** REQUIRED ACTION **
Filter the listing below, copying every line in which the word "data" appears.

───

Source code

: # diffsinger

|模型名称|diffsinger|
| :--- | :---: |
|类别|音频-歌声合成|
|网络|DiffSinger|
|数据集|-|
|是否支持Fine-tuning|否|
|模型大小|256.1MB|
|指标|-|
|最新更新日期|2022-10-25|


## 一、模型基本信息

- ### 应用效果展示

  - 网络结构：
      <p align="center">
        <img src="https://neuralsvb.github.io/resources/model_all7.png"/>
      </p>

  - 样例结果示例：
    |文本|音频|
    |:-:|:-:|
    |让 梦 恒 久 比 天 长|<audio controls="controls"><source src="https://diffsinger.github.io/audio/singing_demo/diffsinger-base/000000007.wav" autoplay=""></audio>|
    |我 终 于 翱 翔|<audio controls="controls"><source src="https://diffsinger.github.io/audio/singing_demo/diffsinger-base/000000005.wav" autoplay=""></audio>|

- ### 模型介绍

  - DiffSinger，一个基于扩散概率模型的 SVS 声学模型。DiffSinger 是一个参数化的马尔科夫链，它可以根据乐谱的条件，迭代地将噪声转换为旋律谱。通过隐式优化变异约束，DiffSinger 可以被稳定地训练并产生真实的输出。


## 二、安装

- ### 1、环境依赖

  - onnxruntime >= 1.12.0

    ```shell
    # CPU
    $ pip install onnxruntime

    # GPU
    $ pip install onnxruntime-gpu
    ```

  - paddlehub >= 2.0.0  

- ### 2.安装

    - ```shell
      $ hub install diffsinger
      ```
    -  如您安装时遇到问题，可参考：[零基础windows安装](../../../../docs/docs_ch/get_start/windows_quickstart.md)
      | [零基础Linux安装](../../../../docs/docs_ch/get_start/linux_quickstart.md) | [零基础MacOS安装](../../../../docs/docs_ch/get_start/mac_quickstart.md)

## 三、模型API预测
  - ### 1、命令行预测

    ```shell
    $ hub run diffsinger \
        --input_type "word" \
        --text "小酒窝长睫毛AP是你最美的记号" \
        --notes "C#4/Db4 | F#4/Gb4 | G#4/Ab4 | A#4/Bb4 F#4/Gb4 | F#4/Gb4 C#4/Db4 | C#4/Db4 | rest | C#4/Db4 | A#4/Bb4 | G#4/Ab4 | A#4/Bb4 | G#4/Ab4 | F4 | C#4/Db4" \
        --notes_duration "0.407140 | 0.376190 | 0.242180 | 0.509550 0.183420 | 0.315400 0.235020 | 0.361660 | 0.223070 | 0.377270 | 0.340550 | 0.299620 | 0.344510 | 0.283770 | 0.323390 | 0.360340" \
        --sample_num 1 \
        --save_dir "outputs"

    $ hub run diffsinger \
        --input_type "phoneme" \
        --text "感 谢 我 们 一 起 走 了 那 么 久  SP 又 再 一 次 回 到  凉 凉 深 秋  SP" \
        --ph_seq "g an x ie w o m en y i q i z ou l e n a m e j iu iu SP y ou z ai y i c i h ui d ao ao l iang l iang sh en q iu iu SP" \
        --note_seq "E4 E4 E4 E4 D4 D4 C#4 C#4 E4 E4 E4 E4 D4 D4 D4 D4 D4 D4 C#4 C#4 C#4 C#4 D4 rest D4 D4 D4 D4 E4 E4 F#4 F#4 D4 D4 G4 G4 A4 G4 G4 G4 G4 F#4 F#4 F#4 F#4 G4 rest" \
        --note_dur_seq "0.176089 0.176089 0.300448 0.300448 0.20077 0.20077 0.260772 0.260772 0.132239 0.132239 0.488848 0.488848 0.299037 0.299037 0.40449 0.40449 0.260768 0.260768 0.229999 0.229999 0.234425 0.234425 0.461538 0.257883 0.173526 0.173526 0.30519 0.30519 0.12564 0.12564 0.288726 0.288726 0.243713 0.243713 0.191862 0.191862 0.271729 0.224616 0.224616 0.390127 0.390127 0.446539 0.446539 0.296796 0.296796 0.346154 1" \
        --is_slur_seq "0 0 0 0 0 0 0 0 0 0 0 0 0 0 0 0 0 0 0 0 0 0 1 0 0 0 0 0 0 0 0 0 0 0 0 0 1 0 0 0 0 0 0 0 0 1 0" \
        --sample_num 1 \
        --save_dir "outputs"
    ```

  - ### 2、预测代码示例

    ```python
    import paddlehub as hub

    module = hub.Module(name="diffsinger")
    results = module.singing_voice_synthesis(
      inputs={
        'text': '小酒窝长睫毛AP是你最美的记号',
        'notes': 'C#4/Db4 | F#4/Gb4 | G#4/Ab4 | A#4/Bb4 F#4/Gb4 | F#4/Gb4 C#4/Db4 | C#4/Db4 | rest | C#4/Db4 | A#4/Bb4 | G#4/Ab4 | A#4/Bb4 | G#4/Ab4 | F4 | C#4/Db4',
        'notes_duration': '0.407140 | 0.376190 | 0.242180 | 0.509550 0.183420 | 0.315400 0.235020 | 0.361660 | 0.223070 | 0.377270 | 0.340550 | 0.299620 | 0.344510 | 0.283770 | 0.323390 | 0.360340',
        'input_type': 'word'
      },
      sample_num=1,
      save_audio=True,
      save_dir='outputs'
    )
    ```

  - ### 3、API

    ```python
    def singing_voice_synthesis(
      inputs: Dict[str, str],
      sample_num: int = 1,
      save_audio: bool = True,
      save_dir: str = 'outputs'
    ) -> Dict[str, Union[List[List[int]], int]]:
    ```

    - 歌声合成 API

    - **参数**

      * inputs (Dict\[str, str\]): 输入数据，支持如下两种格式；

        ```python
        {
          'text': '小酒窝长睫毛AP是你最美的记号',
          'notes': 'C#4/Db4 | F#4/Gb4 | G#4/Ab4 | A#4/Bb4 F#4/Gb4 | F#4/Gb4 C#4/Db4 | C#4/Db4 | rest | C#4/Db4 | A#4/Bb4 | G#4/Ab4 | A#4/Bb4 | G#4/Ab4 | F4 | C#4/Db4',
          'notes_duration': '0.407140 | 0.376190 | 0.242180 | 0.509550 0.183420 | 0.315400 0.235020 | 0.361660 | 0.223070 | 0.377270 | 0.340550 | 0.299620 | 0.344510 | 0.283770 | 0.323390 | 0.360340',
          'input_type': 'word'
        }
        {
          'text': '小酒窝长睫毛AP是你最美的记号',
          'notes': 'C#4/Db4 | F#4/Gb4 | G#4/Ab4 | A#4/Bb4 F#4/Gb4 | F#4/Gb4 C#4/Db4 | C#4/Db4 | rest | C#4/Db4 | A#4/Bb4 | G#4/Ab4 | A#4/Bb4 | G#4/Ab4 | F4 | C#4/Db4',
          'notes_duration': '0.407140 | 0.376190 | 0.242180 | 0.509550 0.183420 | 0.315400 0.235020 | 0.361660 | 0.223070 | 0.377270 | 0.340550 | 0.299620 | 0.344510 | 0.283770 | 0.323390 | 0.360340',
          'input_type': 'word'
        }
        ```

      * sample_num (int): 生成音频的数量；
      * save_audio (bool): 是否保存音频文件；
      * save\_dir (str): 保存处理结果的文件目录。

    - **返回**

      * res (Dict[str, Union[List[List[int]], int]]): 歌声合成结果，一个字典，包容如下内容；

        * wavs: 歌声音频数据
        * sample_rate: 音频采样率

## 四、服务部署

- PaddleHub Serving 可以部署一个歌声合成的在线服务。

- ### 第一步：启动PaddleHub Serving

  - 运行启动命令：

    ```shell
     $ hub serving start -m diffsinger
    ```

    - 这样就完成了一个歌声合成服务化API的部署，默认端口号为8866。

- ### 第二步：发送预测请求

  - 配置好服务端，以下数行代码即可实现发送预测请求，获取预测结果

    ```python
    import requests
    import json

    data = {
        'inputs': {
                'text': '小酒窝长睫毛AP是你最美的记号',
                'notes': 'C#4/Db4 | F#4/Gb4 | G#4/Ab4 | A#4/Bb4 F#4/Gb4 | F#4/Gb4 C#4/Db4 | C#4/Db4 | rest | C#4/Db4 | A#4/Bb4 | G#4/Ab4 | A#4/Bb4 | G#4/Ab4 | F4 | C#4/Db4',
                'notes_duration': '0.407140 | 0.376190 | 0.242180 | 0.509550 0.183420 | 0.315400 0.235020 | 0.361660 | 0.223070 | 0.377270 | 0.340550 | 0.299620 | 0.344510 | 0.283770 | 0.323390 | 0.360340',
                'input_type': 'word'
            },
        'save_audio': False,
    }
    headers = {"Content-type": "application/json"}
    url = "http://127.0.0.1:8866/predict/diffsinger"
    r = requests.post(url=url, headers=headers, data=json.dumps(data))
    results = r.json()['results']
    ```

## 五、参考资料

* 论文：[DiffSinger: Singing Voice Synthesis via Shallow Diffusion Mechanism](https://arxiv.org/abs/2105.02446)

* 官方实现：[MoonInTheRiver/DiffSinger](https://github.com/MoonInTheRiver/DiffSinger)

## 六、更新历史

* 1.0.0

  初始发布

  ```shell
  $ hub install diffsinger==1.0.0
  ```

───

** RESULT OF THIS TASK **
    data = {
    r = requests.post(url=url, headers=headers, data=json.dumps(data))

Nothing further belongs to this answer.